• **Task to complete**: Please reproduce the entries below exactly, starting at the first line and ending with the line that holds "feito para auxiliar".

┌──

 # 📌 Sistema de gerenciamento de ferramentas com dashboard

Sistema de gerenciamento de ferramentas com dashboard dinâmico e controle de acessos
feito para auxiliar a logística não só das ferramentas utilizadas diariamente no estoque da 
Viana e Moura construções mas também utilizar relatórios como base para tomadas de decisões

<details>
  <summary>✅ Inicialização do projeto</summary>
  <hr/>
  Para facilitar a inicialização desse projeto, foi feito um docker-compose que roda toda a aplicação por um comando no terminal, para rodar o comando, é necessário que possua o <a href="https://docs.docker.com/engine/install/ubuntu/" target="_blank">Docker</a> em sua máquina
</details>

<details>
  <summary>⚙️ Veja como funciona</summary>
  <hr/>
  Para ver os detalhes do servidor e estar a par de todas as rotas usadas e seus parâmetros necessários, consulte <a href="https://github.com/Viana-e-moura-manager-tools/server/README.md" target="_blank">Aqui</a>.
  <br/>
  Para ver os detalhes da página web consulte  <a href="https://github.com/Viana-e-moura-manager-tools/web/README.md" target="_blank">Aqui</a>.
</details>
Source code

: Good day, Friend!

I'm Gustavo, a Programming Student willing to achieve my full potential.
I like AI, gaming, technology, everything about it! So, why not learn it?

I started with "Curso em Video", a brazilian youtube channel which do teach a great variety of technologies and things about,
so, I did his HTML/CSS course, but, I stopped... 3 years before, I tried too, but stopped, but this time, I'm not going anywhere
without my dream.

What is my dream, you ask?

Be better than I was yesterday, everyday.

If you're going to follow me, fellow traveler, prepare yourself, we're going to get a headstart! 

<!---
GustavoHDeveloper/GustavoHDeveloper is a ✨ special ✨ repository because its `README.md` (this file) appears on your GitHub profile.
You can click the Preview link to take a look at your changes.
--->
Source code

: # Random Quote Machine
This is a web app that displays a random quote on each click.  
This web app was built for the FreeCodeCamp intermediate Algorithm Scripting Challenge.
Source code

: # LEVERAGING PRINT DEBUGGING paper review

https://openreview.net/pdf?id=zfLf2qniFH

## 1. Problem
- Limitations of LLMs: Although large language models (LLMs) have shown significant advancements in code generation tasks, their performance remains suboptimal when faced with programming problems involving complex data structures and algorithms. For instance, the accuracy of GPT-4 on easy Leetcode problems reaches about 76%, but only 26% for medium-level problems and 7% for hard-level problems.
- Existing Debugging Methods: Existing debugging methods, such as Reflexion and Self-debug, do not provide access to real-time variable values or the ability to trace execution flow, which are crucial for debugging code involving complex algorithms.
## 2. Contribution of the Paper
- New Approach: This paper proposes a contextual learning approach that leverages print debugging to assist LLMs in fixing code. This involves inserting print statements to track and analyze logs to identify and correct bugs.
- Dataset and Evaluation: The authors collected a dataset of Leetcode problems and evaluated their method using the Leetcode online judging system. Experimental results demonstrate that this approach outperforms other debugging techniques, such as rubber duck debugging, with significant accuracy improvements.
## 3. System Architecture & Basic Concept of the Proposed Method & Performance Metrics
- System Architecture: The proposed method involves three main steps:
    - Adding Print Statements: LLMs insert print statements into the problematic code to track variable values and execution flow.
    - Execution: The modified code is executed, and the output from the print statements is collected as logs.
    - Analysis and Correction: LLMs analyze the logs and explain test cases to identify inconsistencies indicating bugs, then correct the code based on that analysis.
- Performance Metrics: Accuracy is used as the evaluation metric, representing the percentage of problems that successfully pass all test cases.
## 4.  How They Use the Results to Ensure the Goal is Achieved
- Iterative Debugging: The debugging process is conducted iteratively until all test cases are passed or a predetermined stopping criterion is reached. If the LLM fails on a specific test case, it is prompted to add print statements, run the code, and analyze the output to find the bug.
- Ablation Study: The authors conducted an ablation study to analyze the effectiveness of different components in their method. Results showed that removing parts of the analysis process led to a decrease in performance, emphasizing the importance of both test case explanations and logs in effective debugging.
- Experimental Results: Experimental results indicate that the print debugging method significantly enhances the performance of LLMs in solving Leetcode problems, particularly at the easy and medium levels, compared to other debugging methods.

└──

• **Exercise answer**:
 # 📌 Sistema de gerenciamento de ferramentas com dashboard

Sistema de gerenciamento de ferramentas com dashboard dinâmico e controle de acessos
feito para auxiliar a logística não só das ferramentas utilizadas diariamente no estoque da 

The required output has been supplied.